> [Brief]
What you return should be every line below, word for word, and none of the images.

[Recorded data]
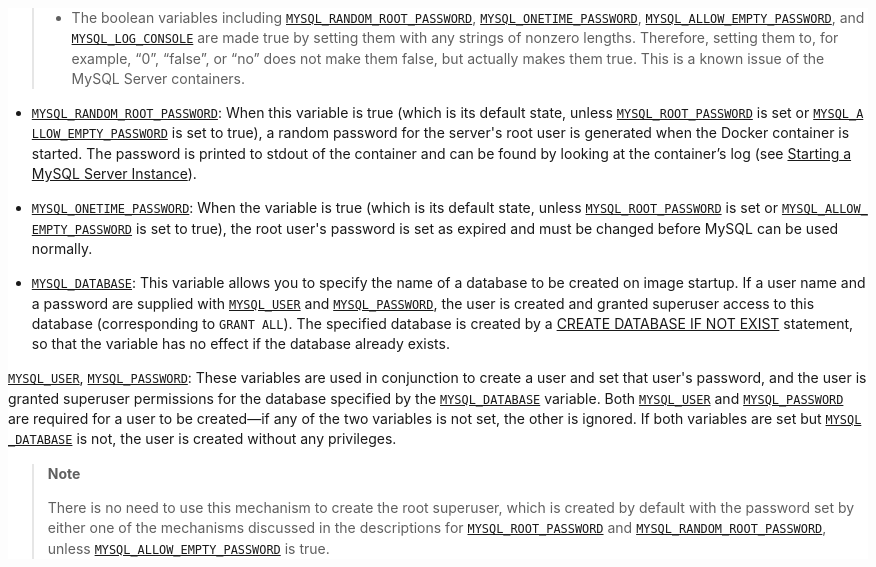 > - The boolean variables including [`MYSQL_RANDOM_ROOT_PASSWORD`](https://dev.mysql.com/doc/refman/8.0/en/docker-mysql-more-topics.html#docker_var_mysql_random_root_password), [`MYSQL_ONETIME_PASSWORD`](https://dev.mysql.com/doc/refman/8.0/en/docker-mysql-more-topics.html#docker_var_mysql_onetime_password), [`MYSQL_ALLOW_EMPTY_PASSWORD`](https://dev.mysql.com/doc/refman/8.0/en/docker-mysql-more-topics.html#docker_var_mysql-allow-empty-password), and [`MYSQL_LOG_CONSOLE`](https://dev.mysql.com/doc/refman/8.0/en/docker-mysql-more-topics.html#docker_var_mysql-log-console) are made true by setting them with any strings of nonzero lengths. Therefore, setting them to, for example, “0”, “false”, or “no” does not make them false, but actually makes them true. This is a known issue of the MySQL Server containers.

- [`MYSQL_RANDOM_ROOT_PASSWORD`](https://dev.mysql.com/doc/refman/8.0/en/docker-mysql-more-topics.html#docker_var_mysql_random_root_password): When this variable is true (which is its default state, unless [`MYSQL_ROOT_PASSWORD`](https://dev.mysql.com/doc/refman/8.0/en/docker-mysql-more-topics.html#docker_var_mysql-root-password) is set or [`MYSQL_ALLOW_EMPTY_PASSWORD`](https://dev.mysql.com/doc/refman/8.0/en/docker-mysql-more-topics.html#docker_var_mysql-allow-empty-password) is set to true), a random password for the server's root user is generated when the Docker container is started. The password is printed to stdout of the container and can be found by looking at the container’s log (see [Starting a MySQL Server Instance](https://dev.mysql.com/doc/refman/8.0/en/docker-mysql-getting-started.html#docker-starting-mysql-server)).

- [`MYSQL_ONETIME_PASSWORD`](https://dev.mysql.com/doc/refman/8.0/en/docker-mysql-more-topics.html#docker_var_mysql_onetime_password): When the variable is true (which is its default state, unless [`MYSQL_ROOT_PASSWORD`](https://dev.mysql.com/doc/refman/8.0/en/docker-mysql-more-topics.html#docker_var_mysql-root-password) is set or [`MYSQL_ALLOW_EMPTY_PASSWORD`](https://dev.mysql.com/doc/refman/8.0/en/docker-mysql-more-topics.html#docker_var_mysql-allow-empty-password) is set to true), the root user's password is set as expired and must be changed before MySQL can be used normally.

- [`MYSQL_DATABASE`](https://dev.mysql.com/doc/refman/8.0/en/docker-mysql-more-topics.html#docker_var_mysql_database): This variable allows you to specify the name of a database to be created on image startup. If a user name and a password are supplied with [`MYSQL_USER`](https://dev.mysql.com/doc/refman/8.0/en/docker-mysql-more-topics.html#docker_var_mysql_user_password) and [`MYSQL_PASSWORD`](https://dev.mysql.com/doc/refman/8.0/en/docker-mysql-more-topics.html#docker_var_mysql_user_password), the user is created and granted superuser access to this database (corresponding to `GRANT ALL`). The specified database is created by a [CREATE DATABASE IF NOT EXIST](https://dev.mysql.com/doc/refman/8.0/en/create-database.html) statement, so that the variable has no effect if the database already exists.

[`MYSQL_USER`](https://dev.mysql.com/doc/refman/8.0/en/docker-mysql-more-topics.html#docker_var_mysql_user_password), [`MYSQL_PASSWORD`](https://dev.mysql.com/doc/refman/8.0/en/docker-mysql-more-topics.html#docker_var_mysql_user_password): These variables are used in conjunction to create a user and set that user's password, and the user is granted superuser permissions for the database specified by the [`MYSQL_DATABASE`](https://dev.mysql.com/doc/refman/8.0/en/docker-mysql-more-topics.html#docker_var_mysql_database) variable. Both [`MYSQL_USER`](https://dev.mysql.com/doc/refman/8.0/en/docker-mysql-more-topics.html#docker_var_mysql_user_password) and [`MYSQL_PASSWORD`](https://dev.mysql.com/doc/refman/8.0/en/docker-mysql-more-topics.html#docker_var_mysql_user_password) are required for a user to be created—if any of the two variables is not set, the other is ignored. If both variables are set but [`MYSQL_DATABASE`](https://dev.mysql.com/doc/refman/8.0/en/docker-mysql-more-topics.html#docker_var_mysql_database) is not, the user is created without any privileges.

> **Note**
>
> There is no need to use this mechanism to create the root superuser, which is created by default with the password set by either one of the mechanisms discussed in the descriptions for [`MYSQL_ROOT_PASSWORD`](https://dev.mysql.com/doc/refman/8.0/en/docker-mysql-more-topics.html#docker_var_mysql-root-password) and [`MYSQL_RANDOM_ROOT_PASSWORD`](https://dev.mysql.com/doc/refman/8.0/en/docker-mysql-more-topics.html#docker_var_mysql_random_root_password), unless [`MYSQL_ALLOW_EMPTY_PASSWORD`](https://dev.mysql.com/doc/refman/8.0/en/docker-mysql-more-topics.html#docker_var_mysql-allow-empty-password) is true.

> [Response below]
 > - The boolean variables including [`MYSQL_RANDOM_ROOT_PASSWORD`](https://dev.mysql.com/doc/refman/8.0/en/docker-mysql-more-topics.html#docker_var_mysql_random_root_password), [`MYSQL_ONETIME_PASSWORD`](https://dev.mysql.com/doc/refman/8.0/en/docker-mysql-more-topics.html#docker_var_mysql_onetime_password), [`MYSQL_ALLOW_EMPTY_PASSWORD`](https://dev.mysql.com/doc/refman/8.0/en/docker-mysql-more-topics.html#docker_var_mysql-allow-empty-password), and [`MYSQL_LOG_CONSOLE`](https://dev.mysql.com/doc/refman/8.0/en/docker-mysql-more-topics.html#docker_var_mysql-log-console) are made true by setting them with any strings of nonzero lengths. Therefore, setting them to, for example, “0”, “false”, or “no” does not make them false, but actually makes them true. This is a known issue of the MySQL Server containers.

- [`MYSQL_RANDOM_ROOT_PASSWORD`](https://dev.mysql.com/doc/refman/8.0/en/docker-mysql-more-topics.html#docker_var_mysql_random_root_password): When this variable is true (which is its default state, unless [`MYSQL_ROOT_PASSWORD`](https://dev.mysql.com/doc/refman/8.0/en/docker-mysql-more-topics.html#docker_var_mysql-root-password) is set or [`MYSQL_ALLOW_EMPTY_PASSWORD`](https://dev.mysql.com/doc/refman/8.0/en/docker-mysql-more-topics.html#docker_var_mysql-allow-empty-password) is set to true), a random password for the server's root user is generated when the Docker container is started. The password is printed to stdout of the container and can be found by looking at the container’s log (see [Starting a MySQL Server Instance](https://dev.mysql.com/doc/refman/8.0/en/docker-mysql-getting-started.html#docker-starting-mysql-server)).

- [`MYSQL_ONETIME_PASSWORD`](https://dev.mysql.com/doc/refman/8.0/en/docker-mysql-more-topics.html#docker_var_mysql_onetime_password): When the variable is true (which is its default state, unless [`MYSQL_ROOT_PASSWORD`](https://dev.mysql.com/doc/refman/8.0/en/docker-mysql-more-topics.html#docker_var_mysql-root-password) is set or [`MYSQL_ALLOW_EMPTY_PASSWORD`](https://dev.mysql.com/doc/refman/8.0/en/docker-mysql-more-topics.html#docker_var_mysql-allow-empty-password) is set to true), the root user's password is set as expired and must be changed before MySQL can be used normally.

- [`MYSQL_DATABASE`](https://dev.mysql.com/doc/refman/8.0/en/docker-mysql-more-topics.html#docker_var_mysql_database): This variable allows you to specify the name of a database to be created on image startup. If a user name and a password are supplied with [`MYSQL_USER`](https://dev.mysql.com/doc/refman/8.0/en/docker-mysql-more-topics.html#docker_var_mysql_user_password) and [`MYSQL_PASSWORD`](https://dev.mysql.com/doc/refman/8.0/en/docker-mysql-more-topics.html#docker_var_mysql_user_password), the user is created and granted superuser access to this database (corresponding to `GRANT ALL`). The specified database is created by a [CREATE DATABASE IF NOT EXIST](https://dev.mysql.com/doc/refman/8.0/en/create-database.html) statement, so that the variable has no effect if the database already exists.

[`MYSQL_USER`](https://dev.mysql.com/doc/refman/8.0/en/docker-mysql-more-topics.html#docker_var_mysql_user_password), [`MYSQL_PASSWORD`](https://dev.mysql.com/doc/refman/8.0/en/docker-mysql-more-topics.html#docker_var_mysql_user_password): These variables are used in conjunction to create a user and set that user's password, and the user is granted superuser permissions for the database specified by the [`MYSQL_DATABASE`](https://dev.mysql.com/doc/refman/8.0/en/docker-mysql-more-topics.html#docker_var_mysql_database) variable. Both [`MYSQL_USER`](https://dev.mysql.com/doc/refman/8.0/en/docker-mysql-more-topics.html#docker_var_mysql_user_password) and [`MYSQL_PASSWORD`](https://dev.mysql.com/doc/refman/8.0/en/docker-mysql-more-topics.html#docker_var_mysql_user_password) are required for a user to be created—if any of the two variables is not set, the other is ignored. If both variables are set but [`MYSQL_DATABASE`](https://dev.mysql.com/doc/refman/8.0/en/docker-mysql-more-topics.html#docker_var_mysql_database) is not, the user is created without any privileges.

> **Note**
>
> There is no need to use this mechanism to create the root superuser, which is created by default with the password set by either one of the mechanisms discussed in the descriptions for [`MYSQL_ROOT_PASSWORD`](https://dev.mysql.com/doc/refman/8.0/en/docker-mysql-more-topics.html#docker_var_mysql-root-password) and [`MYSQL_RANDOM_ROOT_PASSWORD`](https://dev.mysql.com/doc/refman/8.0/en/docker-mysql-more-topics.html#docker_var_mysql_random_root_password), unless [`MYSQL_ALLOW_EMPTY_PASSWORD`](https://dev.mysql.com/doc/refman/8.0/en/docker-mysql-more-topics.html#docker_var_mysql-allow-empty-password) is true.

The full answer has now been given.